Maneuverability and safe handling techniques are enhanced because the gun is controlled by up to three points of body contact directing the gun. Depending on the user, the balance and dimensions of the gun can be custom-tailored to achieve optimum fit to the primary operator. However, the default may be to the smallest user to ensure maximum utility.
Accessorizing the pistol-caliber carbine to enhance its usefulness has a near-infinite number of options. Lights, lasers, sights, slings and other attachments abound. One should be careful in the selection of options, however, making sure to choose what is needed and leaving what is not necessary on the shelf. Weight and dimensions can be detriments, particularly over extended periods of use. Along those lines, it is a good idea for a PCC to have a sling, which will enable the user to secure the firearm without losing contact with it. The sling for a long gun often serves as a holster does for a handgun in that the sling is an essential item when it is necessary to go hands-free.
Although the short-barreled rifle and the AR-style pistol can be purchased in rifle calibers such as the 5.56 or .223 Remington, the pistol-caliber cartridges tend to be more compatible for home defense. A major reason for this is what happens at the muzzle when the gun is fired, especially in an enclosed space such as a hallway or bedroom. Rifle cartridges are designed to be fired in longer barrels, which will maximize the energy potential of the propellant charge. They are also loaded to higher pressures than pistol cartridges.
In a short barrel, much of the propellant is burned outside of the muzzle, which generates large amounts of both flash and blast. This can be deafening and disorientating in a confined area. Added to that phenomenon is the sound that is created by the bullet traveling at supersonic speeds. Even with the addition of a sound suppressor, the report from the muzzle of just one round fired is enough to distract and disorient anyone close by.
Conversely, pistol calibers such as the 9mm Parabellum, .40 S&W, 10mm Automatic and .45 ACP can all be purchased in subsonic loadings for defensive purposes, which will significantly attenuate the noise, flash and blast at the muzzle. With the addition of a quality suppressor, the noise generated by the pistol-caliber carbine or similar firearm is negligible for one or multiple shots.

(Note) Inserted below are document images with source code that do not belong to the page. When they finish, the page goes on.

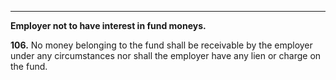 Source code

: ****

**Employer not to have interest in fund moneys.**

**106.** No money belonging to the fund shall be receivable by the employer under any circumstances nor shall the employer have any lien or charge on the fund. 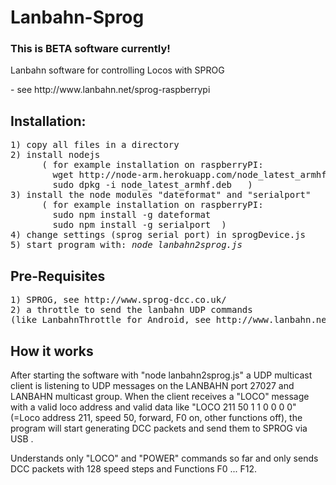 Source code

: Lanbahn-Sprog
=============

<h3>This is BETA software currently!</h3>

<p>Lanbahn software for controlling Locos with SPROG </p>
<p> - see http://www.lanbahn.net/sprog-raspberrypi </p>

<h2>Installation:</h2>
<pre>1) copy all files in a directory
2) install nodejs 
      ( for example installation on raspberryPI:  
        wget http://node-arm.herokuapp.com/node_latest_armhf.deb
        sudo dpkg -i node_latest_armhf.deb   )
3) install the node modules "dateformat" and "serialport"
      ( for example installation on raspberryPI: 
        sudo npm install -g dateformat
        sudo npm install -g serialport  )
4) change settings (sprog serial port) in sprogDevice.js
5) start program with: <i>node lanbahn2sprog.js</i>
</pre>

<h2>Pre-Requisites</h2>
<pre>1) SPROG, see http://www.sprog-dcc.co.uk/
2) a throttle to send the lanbahn UDP commands
(like LanbahnThrottle for Android, see http://www.lanbahn.net)
</pre>

<h2>How it works</h2>
<p>After starting the software with "node lanbahn2sprog.js" a UDP multicast client 
is listening to UDP messages on the LANBAHN port 27027 and LANBAHN multicast group. 
When the client receives a "LOCO" message with a valid loco address and valid data 
like "LOCO 211 50 1 1 0 0 0 0" (=Loco address 211, speed 50, forward, F0 on, other
functions off), the program will start generating DCC packets and send them to SPROG
via USB . </p>
<p>Understands only "LOCO" and "POWER" commands so far and only sends DCC packets with 128 speed steps and Functions F0 ... F12.</p>
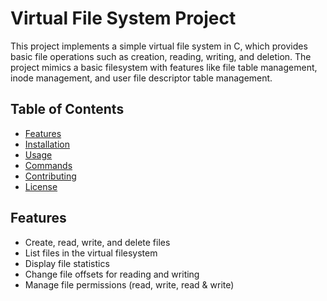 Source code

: # Virtual File System Project

This project implements a simple virtual file system in C,
which provides basic file operations such as creation, reading, writing, and deletion. 
The project mimics a basic filesystem with features like file table management, inode management, and user file descriptor table management.

## Table of Contents

- [Features](#features)
- [Installation](#installation)
- [Usage](#usage)
- [Commands](#commands)
- [Contributing](#contributing)
- [License](#license)

## Features

- Create, read, write, and delete files
- List files in the virtual filesystem
- Display file statistics
- Change file offsets for reading and writing
- Manage file permissions (read, write, read & write)
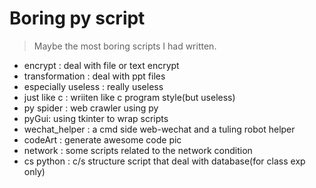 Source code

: # Boring py script

> Maybe the most boring scripts I had written.

+ encrypt : deal with file or text encrypt
+ transformation : deal with ppt files
+ especially useless : really useless
+ just like c : wriiten like c program style(but useless)
+ py spider : web crawler using py
+ pyGui: using tkinter to wrap scripts
+ wechat_helper : a cmd side web-wechat and a tuling robot helper
+ codeArt : generate awesome code pic
+ network : some scripts related to the network condition
+ cs python : c/s structure script that deal with database(for class exp only)
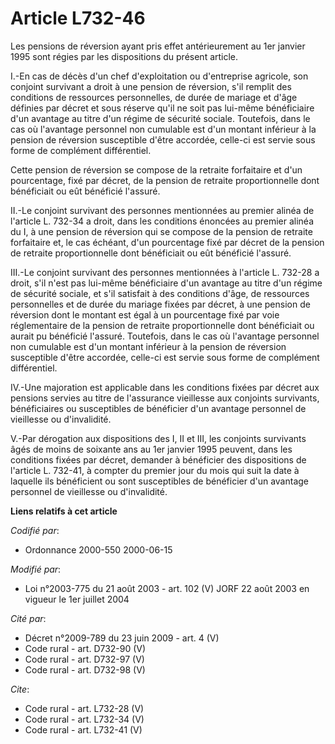 # Article L732-46

Les pensions de réversion ayant pris effet antérieurement au 1er janvier 1995 sont régies par les dispositions du présent
article.

I.-En cas de décès d'un chef d'exploitation ou d'entreprise agricole, son conjoint survivant a droit à une pension de
réversion, s'il remplit des conditions de ressources personnelles, de durée de mariage et d'âge définies par décret et sous
réserve qu'il ne soit pas lui-même bénéficiaire d'un avantage au titre d'un régime de sécurité sociale. Toutefois, dans le
cas où l'avantage personnel non cumulable est d'un montant inférieur à la pension de réversion susceptible d'être accordée,
celle-ci est servie sous forme de complément différentiel. 

Cette pension de réversion se compose de la retraite forfaitaire et d'un pourcentage, fixé par décret, de la pension de
retraite proportionnelle dont bénéficiait ou eût bénéficié l'assuré. 

II.-Le conjoint survivant des personnes mentionnées au premier alinéa de l'article L. 732-34 a droit, dans les conditions
énoncées au premier alinéa du I, à une pension de réversion qui se compose de la pension de retraite forfaitaire et, le cas
échéant, d'un pourcentage fixé par décret de la pension de retraite proportionnelle dont bénéficiait ou eût bénéficié
l'assuré. 

III.-Le conjoint survivant des personnes mentionnées à l'article L. 732-28 a droit, s'il n'est pas lui-même bénéficiaire d'un
avantage au titre d'un régime de sécurité sociale, et s'il satisfait à des conditions d'âge, de ressources personnelles et de
durée du mariage fixées par décret, à une pension de réversion dont le montant est égal à un pourcentage fixé par voie
réglementaire de la pension de retraite proportionnelle dont bénéficiait ou aurait pu bénéficié l'assuré. Toutefois, dans le
cas où l'avantage personnel non cumulable est d'un montant inférieur à la pension de réversion susceptible d'être accordée,
celle-ci est servie sous forme de complément différentiel. 

IV.-Une majoration est applicable dans les conditions fixées par décret aux pensions servies au titre de l'assurance
vieillesse aux conjoints survivants, bénéficiaires ou susceptibles de bénéficier d'un avantage personnel de vieillesse ou
d'invalidité.

V.-Par dérogation aux dispositions des I, II et III, les conjoints survivants âgés de moins de soixante ans au 1er janvier
1995 peuvent, dans les conditions fixées par décret, demander à bénéficier des dispositions de l'article L. 732-41, à compter
du premier jour du mois qui suit la date à laquelle ils bénéficient ou sont susceptibles de bénéficier d'un avantage
personnel de vieillesse ou d'invalidité.

**Liens relatifs à cet article**

_Codifié par_:

  - Ordonnance 2000-550 2000-06-15

_Modifié par_:

  - Loi n°2003-775 du 21 août 2003 - art. 102 (V) JORF 22 août 2003 en vigueur le 1er juillet 2004

_Cité par_:

  - Décret n°2009-789 du 23 juin 2009 - art. 4 (V)
  - Code rural - art. D732-90 (V)
  - Code rural - art. D732-97 (V)
  - Code rural - art. D732-98 (V)

_Cite_:

  - Code rural - art. L732-28 (V)
  - Code rural - art. L732-34 (V)
  - Code rural - art. L732-41 (V)
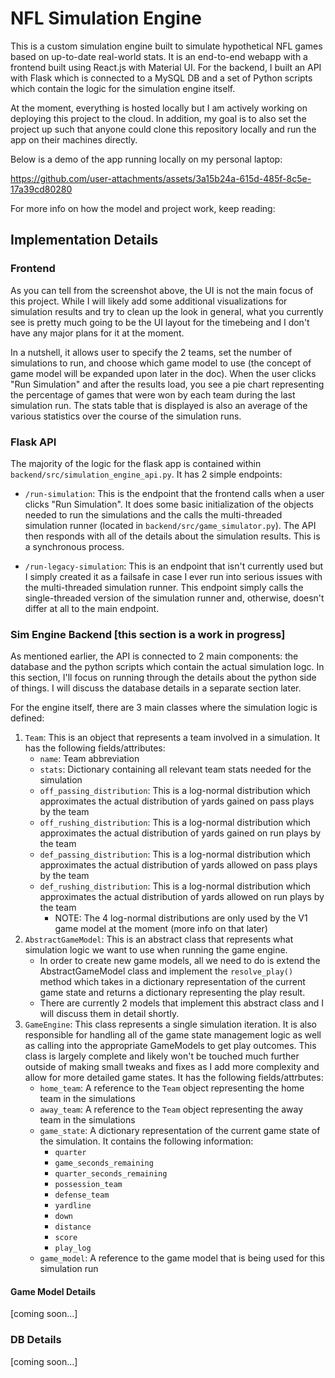 # NFL Simulation Engine
This is a custom simulation engine built to simulate hypothetical NFL games based on up-to-date real-world stats. It is an end-to-end webapp with a frontend
built using React.js with Material UI. For the backend, I built an API with Flask which is connected to a MySQL DB and a set of Python scripts
which contain the logic for the simulation engine itself.

At the moment, everything is hosted locally but I am actively working on deploying this project to the cloud. In addition, my goal is to also set the
project up such that anyone could clone this repository locally and run the app on their machines directly. 

Below is a demo of the app running locally on my personal laptop:

https://github.com/user-attachments/assets/3a15b24a-615d-485f-8c5e-17a39cd80280



For more info on how the model and project work, keep reading:

## Implementation Details

### Frontend
As you can tell from the screenshot above, the UI is not the main focus of this project. While I will likely add some additional visualizations for 
simulation results and try to clean up the look in general, what you currently see is pretty much going to be the UI layout for the timebeing and 
I don't have any major plans for it at the moment.

In a nutshell, it allows user to specify the 2 teams, set the number of simulations to run, and choose which game model to use (the concept of game model will
be expanded upon later in the doc). When the user clicks "Run Simulation" and after the results load, you see a pie chart representing the percentage of games
that were won by each team during the last simulation run. The stats table that is displayed is also an average of the various statistics over the course of the
simulation runs.

### Flask API
The majority of the logic for the flask app is contained within `backend/src/simulation_engine_api.py`. It has 2 simple endpoints:
- `/run-simulation`: This is the endpoint that the frontend calls when a user clicks "Run Simulation". It does some basic initialization of the objects
needed to run the simulations and the calls the multi-threaded simulation runner (located in `backend/src/game_simulator.py`). The API then responds with all of the 
details about the simulation results. This is a synchronous process.

- `/run-legacy-simulation`: This is an endpoint that isn't currently used but I simply created it as a failsafe in case I ever run into serious issues with the 
multi-threaded simulation runner. This endpoint simply calls the single-threaded version of the simulation runner and, otherwise, doesn't differ at all to the
main endpoint.

### Sim Engine Backend [this section is a work in progress]
As mentioned earlier, the API is connected to 2 main components: the database and the python scripts which contain the actual simulation logc. In this section,
I'll focus on running through the details about the python side of things. I will discuss the database details in a separate section later. 

For the engine itself, there are 3 main classes where the simulation logic is defined:
1. `Team`: This is an object that represents a team involved in a simulation. It has the following fields/attributes:
    - `name`: Team abbreviation
    - `stats`: Dictionary containing all relevant team stats needed for the simulation
    - `off_passing_distribution`: This is a log-normal distribution which approximates the actual distribution of yards gained on pass plays by the team
    - `off_rushing_distribution`: This is a log-normal distribution which approximates the actual distribution of yards gained on run plays by the team
    - `def_passing_distribution`: This is a log-normal distribution which approximates the actual distribution of yards allowed on pass plays by the team
    - `def_rushing_distribution`: This is a log-normal distribution which approximates the actual distribution of yards allowed on run plays by the team
        - NOTE: The 4 log-normal distributions are only used by the V1 game model at the moment (more info on that later)
2. `AbstractGameModel`: This is an abstract class that represents what simulation logic we want to use when running the game engine.
    - In order to create new game models, all we need to do is extend the AbstractGameModel class and implement the `resolve_play()` method which takes in a dictionary representation of the current game state and returns a dictionary representing the play result.
    - There are currently 2 models that implement this abstract class and I will discuss them in detail shortly.
3. `GameEngine`: This class represents a single simulation iteration. It is also responsible for handling all of the game state management logic as well as calling into the appropriate GameModels to get play outcomes. This class is largely complete and likely won't be touched much further outside of making small tweaks and fixes as I add more complexity and allow for more detailed game states. It has the following fields/attrbutes:
    - `home_team`: A reference to the `Team` object representing the home team in the simulations
    - `away_team`: A reference to the `Team` object representing the away team in the simulations
    -  `game_state`: A dictionary representation of the current game state of the simulation. It contains the following information:
        - `quarter`
        - `game_seconds_remaining`
        - `quarter_seconds_remaining`
        - `possession_team`
        - `defense_team`
        - `yardline`
        - `down`
        - `distance`
        - `score`
        - `play_log`
    - `game_model`: A reference to the game model that is being used for this simulation run

#### Game Model Details
[coming soon...]

### DB Details
[coming soon...]
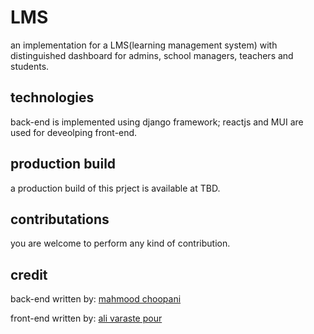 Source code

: # LMS
an implementation for a LMS(learning management system) with distinguished dashboard for admins, school managers, teachers and students.

## technologies
back-end is implemented using django framework; reactjs and MUI are used for deveolping front-end.

## production build
a production build of this prject is available at TBD.

## contributations
you are welcome to perform any kind of contribution.

## credit
back-end written by: [mahmood choopani](https://github.com/mchoopani)

front-end written by: [ali varaste pour](https://github.com/alivarastepour/)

A Solid Selection for any Home
The pistol-caliber carbine is a good all-around choice for anyone who needs a firearm for home- and personal-defense purposes. It is a viable option for the one-gun family and has the benefits of both a handgun and a rifle. Atop that, having the knowledge and ability to effectively teach the concepts and techniques of the pistol-caliber carbine adds a useful dimension to any firearms instructor’s curriculum. And aside from that, boy is it ever fun to shoot!